Scan the listing below. Return every line containing the string "flags".

**** Exercise data ****

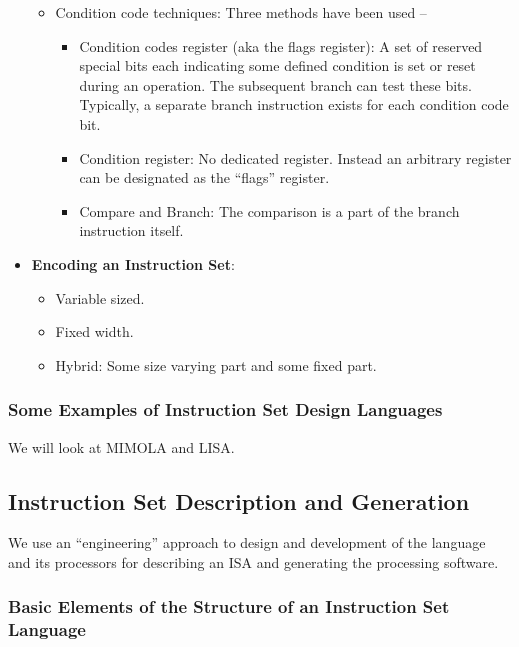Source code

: \begin{itemize}
\begin{itemize}
  \item Condition code techniques: Three methods have been used --
    \begin{itemize}
    \item Condition codes register (aka  the flags register): A set of
      reserved special bits each  indicating some defined condition is
      set or  reset during  an operation.   The subsequent  branch can
      test  these  bits.   Typically, a  separate  branch  instruction
      exists for each condition code bit.
    \item  Condition  register:  No dedicated  register.   Instead  an
      arbitrary register can be designated as the ``flags'' register.
    \item Compare and  Branch: The comparison is a part  of the branch
      instruction itself.
    \end{itemize}
  \end{itemize}
\item \textbf{Encoding an Instruction Set}:
  \begin{itemize}
  \item Variable sized.
  \item Fixed width.
  \item Hybrid: Some size varying part and some fixed part.
  \end{itemize}
\end{itemize}

\subsubsection{Some Examples of Instruction Set Design Languages}
\label{sec:isa:design:lang:eg}

We will look at MIMOLA and LISA.

\subsection{Instruction Set Description and Generation}
\label{sec:describe:generate:isa}

We use  an ``engineering'' approach  to design and development  of the
language and its  processors for describing an ISA  and generating the
processing software.

\subsubsection{Basic Elements  of the Structure of  an Instruction Set
  Language}
\label{sec:isa:lang:struct}


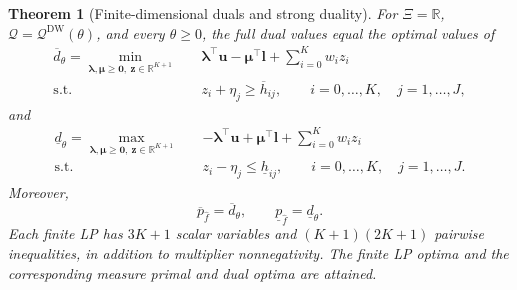 \documentclass[review,11pt,3p,authoryear,nopreprintline]{elsarticle}
\newtheorem{theorem}{Theorem}
\begin{document}
\begin{theorem}[Finite-dimensional duals and strong duality]
  \label{thm-finite-dual-reformulations}
  For $\Xi=\mathbb R$, $\mathscr Q=\mathscr Q^{\mathrm{DW}}(\theta)$, and every $\theta\ge0$, the full dual values equal the optimal values of
  \begin{equation}
    \begin{aligned}
      \overline d_\theta
      =\min_{\bm\lambda,\bm\mu\ge\bm 0,\ \bm z\in\mathbb R^{K+1}}\quad&
        \bm\lambda^\top\bm u-\bm\mu^\top\bm l+\sum_{i=0}^K w_i z_i\\
      \text{s.t.}\quad&
        z_i+\eta_j\ge\overline h_{ij},
        \qquad i=0,\ldots,K,\quad j=1,\ldots,J,
    \end{aligned}
    \label{eq-finite-upper-dual}
  \end{equation}
  and
  \begin{equation}
    \begin{aligned}
      \underline d_\theta
      =\max_{\bm\lambda,\bm\mu\ge\bm 0,\ \bm z\in\mathbb R^{K+1}}\quad&
        -\bm\lambda^\top\bm u+\bm\mu^\top\bm l+\sum_{i=0}^K w_i z_i\\
      \text{s.t.}\quad&
        z_i-\eta_j\le\underline h_{ij},
        \qquad i=0,\ldots,K,\quad j=1,\ldots,J.
    \end{aligned}
    \label{eq-finite-lower-dual}
  \end{equation}
  Moreover,
  \begin{equation}
    \overline p_{\hat f}=\overline d_\theta,\qquad
    \underline p_{\hat f}=\underline d_\theta.
    \label{eq-strong-duality}
  \end{equation}
  Each finite LP has $3K+1$ scalar variables and $(K+1)(2K+1)$ pairwise inequalities, in addition to multiplier nonnegativity. The finite LP optima and the corresponding measure primal and dual optima are attained.
\end{theorem}
\end{document}
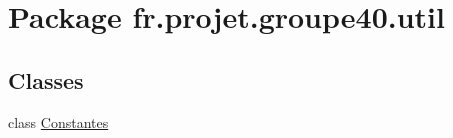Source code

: \hypertarget{namespacefr_1_1projet_1_1groupe40_1_1util}{}\section{Package fr.\+projet.\+groupe40.\+util}
\label{namespacefr_1_1projet_1_1groupe40_1_1util}
\subsection*{Classes}
\begin{DoxyCompactItemize}
\item 
class \hyperlink{classfr_1_1projet_1_1groupe40_1_1util_1_1_constantes}{Constantes}
\end{DoxyCompactItemize}
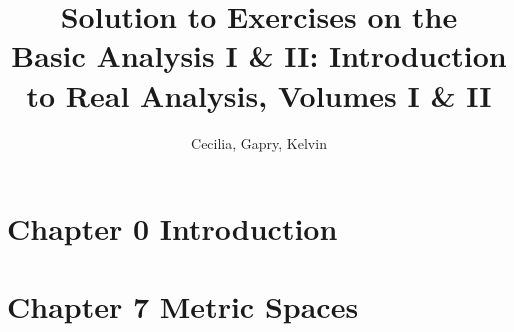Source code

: \documentclass{article}
\title{Solution to Exercises on the \\Basic Analysis I \& II: Introduction to Real Analysis, Volumes I \& II}
\author{Cecilia, Gapry, Kelvin}
\begin{document}
\maketitle

\section*{Chapter 0 Introduction}


\section*{Chapter 7 Metric Spaces}


\end{document}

****

Answer to the problem –
    \item Condition codes register (aka  the flags register): A set of
      arbitrary register can be designated as the ``flags'' register.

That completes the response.